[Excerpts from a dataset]
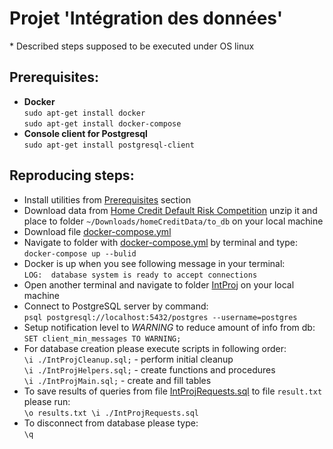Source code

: # Projet 'Intégration des données'
\* Described steps supposed to be executed under OS linux
## Prerequisites:

* __Docker__  
`sudo apt-get install docker`  
`sudo apt-get install docker-compose`  
* __Console client for Postgresql__  
`sudo apt-get install postgresql-client`

## Reproducing steps:  
* Install utilities from [Prerequisites](
        ecam_ds/IntProj/Readme.md#srerequisites) section 
* Download data from [Home Credit Default Risk Competition](https://www.kaggle.com/c/home-credit-default-risk) unzip it and place to folder `~/Downloads/homeCreditData/to_db` on your local machine
* Download file [docker-compose.yml](ecam_ds/docker_ecam/docker-compose.yml)  
* Navigate to folder with [docker-compose.yml](ecam_ds/docker_ecam/docker-compose.yml) by terminal and type:  
`docker-compose up --bulid`
* Docker is up when you see following message in your terminal:  
`LOG:  database system is ready to accept connections`  
* Open another terminal and navigate to folder [IntProj](ecam_ds/IntProj) on your local machine
* Connect to PostgreSQL server by command:  
`psql postgresql://localhost:5432/postgres --username=postgres`
* Setup notification level to *WARNING* to reduce amount of info from db:  
`SET client_min_messages TO WARNING;`
* For database creation please execute scripts in following order:  
`\i ./IntProjCleanup.sql;` - perform initial cleanup   
`\i ./IntProjHelpers.sql;` - create functions and procedures  
`\i ./IntProjMain.sql;` - create and fill tables  
* To save results of queries from file [IntProjRequests.sql](ecam_ds/IntProj/IntProjRequests.sql) to file `result.txt` please run:  
`\o results.txt \i ./IntProjRequests.sql`
* To disconnect from database please type:    
`\q`
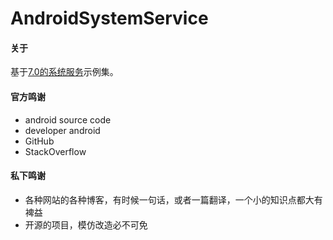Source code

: # AndroidSystemService

#### 关于 ####
基于[7.0的系统服务](http://localhost:4000/2017/02/22/android-system-service-all/)示例集。

#### 官方鸣谢 ####
- android source code
- developer android
- GitHub
- StackOverflow

#### 私下鸣谢 ####
- 各种网站的各种博客，有时候一句话，或者一篇翻译，一个小的知识点都大有裨益
- 开源的项目，模仿改造必不可免
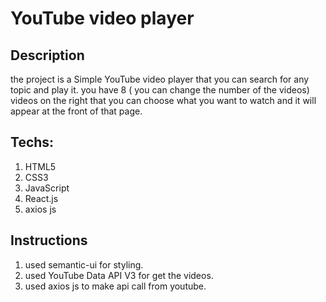 # YouTube video player

## Description
the project is a Simple YouTube video player that you can search for any topic and play it.
you have 8 ( you can change the number of the videos) videos on the right that you can choose what you want to watch and it will appear at the front of that page. 

## Techs:
1. HTML5
2. CSS3
3. JavaScript
4. React.js
5. axios js

## Instructions
1. used semantic-ui for styling.
2. used YouTube Data API V3 for get the videos.
3. used axios js to make api call from youtube.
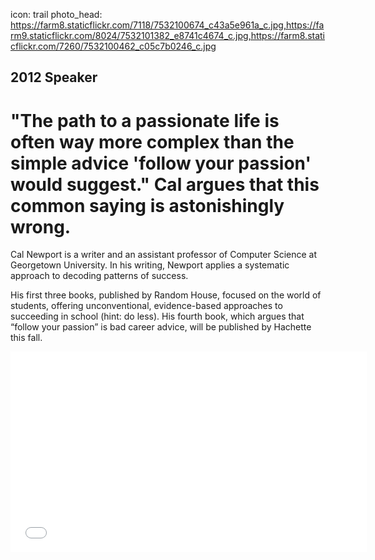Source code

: icon: trail
photo_head: https://farm8.staticflickr.com/7118/7532100674_c43a5e961a_c.jpg,https://farm9.staticflickr.com/8024/7532101382_e8741c4674_c.jpg,https://farm8.staticflickr.com/7260/7532100462_c05c7b0246_c.jpg

## 2012 Speaker

# "The path to a passionate life is often way more complex than the simple advice 'follow your passion' would suggest." Cal argues that this common saying is astonishingly wrong.

<div class="line-canvas"></div>

Cal Newport is a writer and an assistant professor of Computer Science at Georgetown University. In his writing, Newport applies a systematic approach to decoding patterns of success.

His first three books, published by Random House, focused on the world of students, offering unconventional, evidence-based approaches to succeeding in school (hint: do less). His fourth book, which argues that “follow your passion” is bad career advice, will be published by Hachette this fall.

<div class="line-canvas"></div>

<iframe src="//player.vimeo.com/video/48041227?byline=0&amp;portrait=0&amp;color=adbf27" width="570" height="321" frameborder="0" webkitallowfullscreen mozallowfullscreen allowfullscreen></iframe>
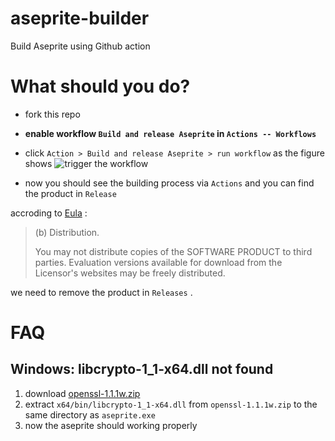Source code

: # aseprite-builder
Build Aseprite using Github action

# What should you do?
- fork this repo
- **enable workflow `Build and release Aseprite` in `Actions -- Workflows`**
- click `Action > Build and release Aseprite > run workflow` as the figure shows
  ![trigger the workflow](https://github.com/user-attachments/assets/5174f407-4daf-4e28-996e-5efb4f8751cb)
  
- now you should see the building process via `Actions` and you can find the product in `Release`

accroding to [Eula](https://github.com/aseprite/aseprite/blob/main/EULA.txt) :

> (b) Distribution.
> 
> You may not distribute copies of the SOFTWARE PRODUCT to third parties. Evaluation versions available for download from the Licensor's websites may be freely distributed.

we need to remove the product in `Releases` .

# FAQ

## Windows: libcrypto-1_1-x64.dll not found
1. download [openssl-1.1.1w.zip](https://download.firedaemon.com/FireDaemon-OpenSSL/openssl-1.1.1w.zip)
2. extract `x64/bin/libcrypto-1_1-x64.dll` from `openssl-1.1.1w.zip` to the same directory as `aseprite.exe`
3. now the aseprite should working properly

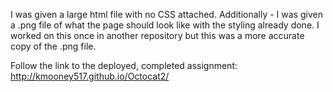 I was given a large html file with no CSS attached.  Additionally - I was given a .png file of what the page should look like with the styling already done.  I worked on this once in another repository but this was a more accurate copy of the .png file.

Follow the link to the deployed, completed assignment: http://kmooney517.github.io/Octocat2/
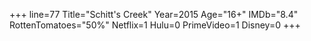 +++
line=77
Title="Schitt's Creek"
Year=2015
Age="16+"
IMDb="8.4"
RottenTomatoes="50%"
Netflix=1
Hulu=0
PrimeVideo=1
Disney=0
+++

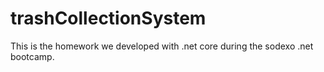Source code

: # trashCollectionSystem
This is the homework we developed with .net core during the sodexo .net bootcamp.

> **WHAT IS REQUIRED**
Verbatim copy with pictures excluded: write out the records above in full.

> **WORKED SOLUTION**
Source code

: # Projet 'Intégration des données'
\* Described steps supposed to be executed under OS linux
## Prerequisites:

* __Docker__  
`sudo apt-get install docker`  
`sudo apt-get install docker-compose`  
* __Console client for Postgresql__  
`sudo apt-get install postgresql-client`

## Reproducing steps:  
* Install utilities from [Prerequisites](
        ecam_ds/IntProj/Readme.md#srerequisites) section 
* Download data from [Home Credit Default Risk Competition](https://www.kaggle.com/c/home-credit-default-risk) unzip it and place to folder `~/Downloads/homeCreditData/to_db` on your local machine
* Download file [docker-compose.yml](ecam_ds/docker_ecam/docker-compose.yml)  
* Navigate to folder with [docker-compose.yml](ecam_ds/docker_ecam/docker-compose.yml) by terminal and type:  
`docker-compose up --bulid`
* Docker is up when you see following message in your terminal:  
`LOG:  database system is ready to accept connections`  
* Open another terminal and navigate to folder [IntProj](ecam_ds/IntProj) on your local machine
* Connect to PostgreSQL server by command:  
`psql postgresql://localhost:5432/postgres --username=postgres`
* Setup notification level to *WARNING* to reduce amount of info from db:  
`SET client_min_messages TO WARNING;`
* For database creation please execute scripts in following order:  
`\i ./IntProjCleanup.sql;` - perform initial cleanup   
`\i ./IntProjHelpers.sql;` - create functions and procedures  
`\i ./IntProjMain.sql;` - create and fill tables  
* To save results of queries from file [IntProjRequests.sql](ecam_ds/IntProj/IntProjRequests.sql) to file `result.txt` please run:  
`\o results.txt \i ./IntProjRequests.sql`
* To disconnect from database please type:    
`\q`
Source code

: # AndroidSystemService

#### 关于 ####
基于[7.0的系统服务](http://localhost:4000/2017/02/22/android-system-service-all/)示例集。

#### 官方鸣谢 ####
- android source code
- developer android
- GitHub
- StackOverflow

#### 私下鸣谢 ####
- 各种网站的各种博客，有时候一句话，或者一篇翻译，一个小的知识点都大有裨益
- 开源的项目，模仿改造必不可免
 # YouTube video player

## Description
the project is a Simple YouTube video player that you can search for any topic and play it.
you have 8 ( you can change the number of the videos) videos on the right that you can choose what you want to watch and it will appear at the front of that page. 

## Techs:
1. HTML5
2. CSS3
3. JavaScript
4. React.js
5. axios js

## Instructions
1. used semantic-ui for styling.
2. used YouTube Data API V3 for get the videos.
3. used axios js to make api call from youtube.
Source code

: icon: trail
photo_head: https://farm8.staticflickr.com/7118/7532100674_c43a5e961a_c.jpg,https://farm9.staticflickr.com/8024/7532101382_e8741c4674_c.jpg,https://farm8.staticflickr.com/7260/7532100462_c05c7b0246_c.jpg

## 2012 Speaker

# "The path to a passionate life is often way more complex than the simple advice 'follow your passion' would suggest." Cal argues that this common saying is astonishingly wrong.

<div class="line-canvas"></div>

Cal Newport is a writer and an assistant professor of Computer Science at Georgetown University. In his writing, Newport applies a systematic approach to decoding patterns of success.

His first three books, published by Random House, focused on the world of students, offering unconventional, evidence-based approaches to succeeding in school (hint: do less). His fourth book, which argues that “follow your passion” is bad career advice, will be published by Hachette this fall.

<div class="line-canvas"></div>

<iframe src="//player.vimeo.com/video/48041227?byline=0&amp;portrait=0&amp;color=adbf27" width="570" height="321" frameborder="0" webkitallowfullscreen mozallowfullscreen allowfullscreen></iframe>
Source code

: # aseprite-builder
Build Aseprite using Github action

# What should you do?
- fork this repo
- **enable workflow `Build and release Aseprite` in `Actions -- Workflows`**
- click `Action > Build and release Aseprite > run workflow` as the figure shows
  ![trigger the workflow](https://github.com/user-attachments/assets/5174f407-4daf-4e28-996e-5efb4f8751cb)
  
- now you should see the building process via `Actions` and you can find the product in `Release`

accroding to [Eula](https://github.com/aseprite/aseprite/blob/main/EULA.txt) :

> (b) Distribution.
> 
> You may not distribute copies of the SOFTWARE PRODUCT to third parties. Evaluation versions available for download from the Licensor's websites may be freely distributed.

we need to remove the product in `Releases` .

# FAQ

## Windows: libcrypto-1_1-x64.dll not found
1. download [openssl-1.1.1w.zip](https://download.firedaemon.com/FireDaemon-OpenSSL/openssl-1.1.1w.zip)
2. extract `x64/bin/libcrypto-1_1-x64.dll` from `openssl-1.1.1w.zip` to the same directory as `aseprite.exe`
3. now the aseprite should working properly

 I was given a large html file with no CSS attached.  Additionally - I was given a .png file of what the page should look like with the styling already done.  I worked on this once in another repository but this was a more accurate copy of the .png file.

Follow the link to the deployed, completed assignment: http://kmooney517.github.io/Octocat2/
 +++
line=77
Title="Schitt's Creek"
Year=2015
Age="16+"
IMDb="8.4"
RottenTomatoes="50%"
Netflix=1
Hulu=0
PrimeVideo=1
Disney=0
+++

Source code

: # trashCollectionSystem
This is the homework we developed with .net core during the sodexo .net bootcamp.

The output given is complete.